Saved entries:
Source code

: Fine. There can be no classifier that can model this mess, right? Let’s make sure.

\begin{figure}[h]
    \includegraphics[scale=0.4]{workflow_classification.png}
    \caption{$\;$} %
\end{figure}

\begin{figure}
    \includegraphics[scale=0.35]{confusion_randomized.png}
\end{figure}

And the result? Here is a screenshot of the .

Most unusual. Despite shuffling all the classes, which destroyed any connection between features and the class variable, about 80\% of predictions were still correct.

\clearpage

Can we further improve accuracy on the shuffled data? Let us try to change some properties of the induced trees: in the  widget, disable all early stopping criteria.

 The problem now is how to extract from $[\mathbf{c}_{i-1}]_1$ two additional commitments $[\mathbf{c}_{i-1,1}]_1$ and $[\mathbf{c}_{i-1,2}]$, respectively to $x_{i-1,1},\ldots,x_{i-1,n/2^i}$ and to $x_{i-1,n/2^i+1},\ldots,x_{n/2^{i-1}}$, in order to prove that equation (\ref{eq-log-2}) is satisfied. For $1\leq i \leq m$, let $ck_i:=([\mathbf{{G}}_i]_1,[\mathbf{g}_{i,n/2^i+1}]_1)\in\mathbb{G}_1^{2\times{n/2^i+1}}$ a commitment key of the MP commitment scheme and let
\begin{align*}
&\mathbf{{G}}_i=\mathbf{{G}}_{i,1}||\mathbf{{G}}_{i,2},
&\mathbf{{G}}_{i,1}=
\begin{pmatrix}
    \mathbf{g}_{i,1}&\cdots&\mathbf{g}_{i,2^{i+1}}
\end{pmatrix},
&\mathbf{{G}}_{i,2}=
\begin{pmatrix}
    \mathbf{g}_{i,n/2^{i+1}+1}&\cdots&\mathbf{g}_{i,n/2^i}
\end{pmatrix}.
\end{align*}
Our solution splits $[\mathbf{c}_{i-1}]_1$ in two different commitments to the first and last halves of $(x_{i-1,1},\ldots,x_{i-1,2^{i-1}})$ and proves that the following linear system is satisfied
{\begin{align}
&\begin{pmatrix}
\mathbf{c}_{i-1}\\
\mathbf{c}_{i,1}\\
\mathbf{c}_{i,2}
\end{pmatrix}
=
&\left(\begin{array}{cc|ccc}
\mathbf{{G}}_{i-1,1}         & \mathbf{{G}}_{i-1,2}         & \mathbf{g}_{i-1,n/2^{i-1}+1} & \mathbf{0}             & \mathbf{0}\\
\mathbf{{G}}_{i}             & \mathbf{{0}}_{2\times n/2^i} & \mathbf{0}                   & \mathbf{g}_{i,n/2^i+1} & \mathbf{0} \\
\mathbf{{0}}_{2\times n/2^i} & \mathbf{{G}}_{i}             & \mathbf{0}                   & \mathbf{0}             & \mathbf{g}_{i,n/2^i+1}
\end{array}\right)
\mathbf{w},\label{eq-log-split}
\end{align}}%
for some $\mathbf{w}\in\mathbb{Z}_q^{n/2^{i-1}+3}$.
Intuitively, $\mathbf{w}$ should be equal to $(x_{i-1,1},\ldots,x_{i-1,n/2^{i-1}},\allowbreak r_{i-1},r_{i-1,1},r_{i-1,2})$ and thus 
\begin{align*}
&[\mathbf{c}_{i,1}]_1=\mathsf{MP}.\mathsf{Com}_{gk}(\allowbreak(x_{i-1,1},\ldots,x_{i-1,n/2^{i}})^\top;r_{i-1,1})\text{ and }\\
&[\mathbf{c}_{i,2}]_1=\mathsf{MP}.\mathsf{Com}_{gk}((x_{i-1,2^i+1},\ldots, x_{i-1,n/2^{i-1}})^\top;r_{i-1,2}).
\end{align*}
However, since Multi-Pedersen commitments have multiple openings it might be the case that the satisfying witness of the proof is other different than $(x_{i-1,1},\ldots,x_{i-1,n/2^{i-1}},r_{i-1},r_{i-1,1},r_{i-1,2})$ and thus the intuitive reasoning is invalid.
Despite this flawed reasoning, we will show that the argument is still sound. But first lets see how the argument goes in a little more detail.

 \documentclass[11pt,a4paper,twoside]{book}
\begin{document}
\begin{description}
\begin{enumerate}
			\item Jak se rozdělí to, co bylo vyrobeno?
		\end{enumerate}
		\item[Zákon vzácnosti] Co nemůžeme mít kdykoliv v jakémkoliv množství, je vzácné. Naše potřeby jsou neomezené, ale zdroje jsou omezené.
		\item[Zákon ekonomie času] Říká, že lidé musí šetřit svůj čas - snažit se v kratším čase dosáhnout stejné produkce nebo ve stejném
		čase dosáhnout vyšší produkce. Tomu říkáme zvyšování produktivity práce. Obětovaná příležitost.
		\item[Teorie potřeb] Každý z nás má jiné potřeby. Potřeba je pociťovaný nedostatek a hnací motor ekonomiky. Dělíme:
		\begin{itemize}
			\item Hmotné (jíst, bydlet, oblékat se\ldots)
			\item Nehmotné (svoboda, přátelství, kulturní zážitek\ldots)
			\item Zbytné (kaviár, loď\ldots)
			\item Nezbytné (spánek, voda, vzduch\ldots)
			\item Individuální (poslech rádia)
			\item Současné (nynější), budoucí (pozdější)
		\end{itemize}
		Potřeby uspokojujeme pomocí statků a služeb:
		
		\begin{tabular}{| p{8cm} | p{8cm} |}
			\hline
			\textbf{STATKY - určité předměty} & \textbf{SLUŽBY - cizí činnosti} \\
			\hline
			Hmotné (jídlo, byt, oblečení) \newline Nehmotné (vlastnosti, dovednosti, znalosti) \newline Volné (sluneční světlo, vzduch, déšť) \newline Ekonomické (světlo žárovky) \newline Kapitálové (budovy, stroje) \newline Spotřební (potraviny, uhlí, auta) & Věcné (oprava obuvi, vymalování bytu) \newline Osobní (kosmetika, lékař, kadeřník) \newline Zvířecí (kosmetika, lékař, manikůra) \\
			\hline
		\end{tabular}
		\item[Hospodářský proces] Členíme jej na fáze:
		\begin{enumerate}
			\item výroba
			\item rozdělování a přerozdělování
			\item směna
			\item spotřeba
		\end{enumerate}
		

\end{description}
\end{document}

PROBLEM REQUIREMENTS:
Retype the records above in full, exactly as they appear.

TASK SOLUTION:
Source code

: Fine. There can be no classifier that can model this mess, right? Let’s make sure.

\begin{figure}[h]
    \includegraphics[scale=0.4]{workflow_classification.png}
    \caption{$\;$} %
\end{figure}

\begin{figure}
    \includegraphics[scale=0.35]{confusion_randomized.png}
\end{figure}

And the result? Here is a screenshot of the .

Most unusual. Despite shuffling all the classes, which destroyed any connection between features and the class variable, about 80\% of predictions were still correct.

\clearpage

Can we further improve accuracy on the shuffled data? Let us try to change some properties of the induced trees: in the  widget, disable all early stopping criteria.

 The problem now is how to extract from $[\mathbf{c}_{i-1}]_1$ two additional commitments $[\mathbf{c}_{i-1,1}]_1$ and $[\mathbf{c}_{i-1,2}]$, respectively to $x_{i-1,1},\ldots,x_{i-1,n/2^i}$ and to $x_{i-1,n/2^i+1},\ldots,x_{n/2^{i-1}}$, in order to prove that equation (\ref{eq-log-2}) is satisfied. For $1\leq i \leq m$, let $ck_i:=([\mathbf{{G}}_i]_1,[\mathbf{g}_{i,n/2^i+1}]_1)\in\mathbb{G}_1^{2\times{n/2^i+1}}$ a commitment key of the MP commitment scheme and let
\begin{align*}
&\mathbf{{G}}_i=\mathbf{{G}}_{i,1}||\mathbf{{G}}_{i,2},
&\mathbf{{G}}_{i,1}=
\begin{pmatrix}
    \mathbf{g}_{i,1}&\cdots&\mathbf{g}_{i,2^{i+1}}
\end{pmatrix},
&\mathbf{{G}}_{i,2}=
\begin{pmatrix}
    \mathbf{g}_{i,n/2^{i+1}+1}&\cdots&\mathbf{g}_{i,n/2^i}
\end{pmatrix}.
\end{align*}
Our solution splits $[\mathbf{c}_{i-1}]_1$ in two different commitments to the first and last halves of $(x_{i-1,1},\ldots,x_{i-1,2^{i-1}})$ and proves that the following linear system is satisfied
{\begin{align}
&\begin{pmatrix}
\mathbf{c}_{i-1}\\
\mathbf{c}_{i,1}\\
\mathbf{c}_{i,2}
\end{pmatrix}
=
&\left(\begin{array}{cc|ccc}
\mathbf{{G}}_{i-1,1}         & \mathbf{{G}}_{i-1,2}         & \mathbf{g}_{i-1,n/2^{i-1}+1} & \mathbf{0}             & \mathbf{0}\\
\mathbf{{G}}_{i}             & \mathbf{{0}}_{2\times n/2^i} & \mathbf{0}                   & \mathbf{g}_{i,n/2^i+1} & \mathbf{0} \\
\mathbf{{0}}_{2\times n/2^i} & \mathbf{{G}}_{i}             & \mathbf{0}                   & \mathbf{0}             & \mathbf{g}_{i,n/2^i+1}
\end{array}\right)
\mathbf{w},\label{eq-log-split}
\end{align}}%
for some $\mathbf{w}\in\mathbb{Z}_q^{n/2^{i-1}+3}$.
Intuitively, $\mathbf{w}$ should be equal to $(x_{i-1,1},\ldots,x_{i-1,n/2^{i-1}},\allowbreak r_{i-1},r_{i-1,1},r_{i-1,2})$ and thus 
\begin{align*}
&[\mathbf{c}_{i,1}]_1=\mathsf{MP}.\mathsf{Com}_{gk}(\allowbreak(x_{i-1,1},\ldots,x_{i-1,n/2^{i}})^\top;r_{i-1,1})\text{ and }\\
&[\mathbf{c}_{i,2}]_1=\mathsf{MP}.\mathsf{Com}_{gk}((x_{i-1,2^i+1},\ldots, x_{i-1,n/2^{i-1}})^\top;r_{i-1,2}).
\end{align*}
However, since Multi-Pedersen commitments have multiple openings it might be the case that the satisfying witness of the proof is other different than $(x_{i-1,1},\ldots,x_{i-1,n/2^{i-1}},r_{i-1},r_{i-1,1},r_{i-1,2})$ and thus the intuitive reasoning is invalid.
Despite this flawed reasoning, we will show that the argument is still sound. But first lets see how the argument goes in a little more detail.

 \documentclass[11pt,a4paper,twoside]{book}
\begin{document}
\begin{description}
\begin{enumerate}
			\item Jak se rozdělí to, co bylo vyrobeno?
		\end{enumerate}
		\item[Zákon vzácnosti] Co nemůžeme mít kdykoliv v jakémkoliv množství, je vzácné. Naše potřeby jsou neomezené, ale zdroje jsou omezené.
		\item[Zákon ekonomie času] Říká, že lidé musí šetřit svůj čas - snažit se v kratším čase dosáhnout stejné produkce nebo ve stejném
		čase dosáhnout vyšší produkce. Tomu říkáme zvyšování produktivity práce. Obětovaná příležitost.
		\item[Teorie potřeb] Každý z nás má jiné potřeby. Potřeba je pociťovaný nedostatek a hnací motor ekonomiky. Dělíme:
		\begin{itemize}
			\item Hmotné (jíst, bydlet, oblékat se\ldots)
			\item Nehmotné (svoboda, přátelství, kulturní zážitek\ldots)
			\item Zbytné (kaviár, loď\ldots)
			\item Nezbytné (spánek, voda, vzduch\ldots)
			\item Individuální (poslech rádia)
			\item Současné (nynější), budoucí (pozdější)
		\end{itemize}
		Potřeby uspokojujeme pomocí statků a služeb:
		
		\begin{tabular}{| p{8cm} | p{8cm} |}
			\hline
			\textbf{STATKY - určité předměty} & \textbf{SLUŽBY - cizí činnosti} \\
			\hline
			Hmotné (jídlo, byt, oblečení) \newline Nehmotné (vlastnosti, dovednosti, znalosti) \newline Volné (sluneční světlo, vzduch, déšť) \newline Ekonomické (světlo žárovky) \newline Kapitálové (budovy, stroje) \newline Spotřební (potraviny, uhlí, auta) & Věcné (oprava obuvi, vymalování bytu) \newline Osobní (kosmetika, lékař, kadeřník) \newline Zvířecí (kosmetika, lékař, manikůra) \\
			\hline
		\end{tabular}
		\item[Hospodářský proces] Členíme jej na fáze:
		\begin{enumerate}
			\item výroba
			\item rozdělování a přerozdělování
			\item směna
			\item spotřeba
		\end{enumerate}
		

\end{description}
\end{document}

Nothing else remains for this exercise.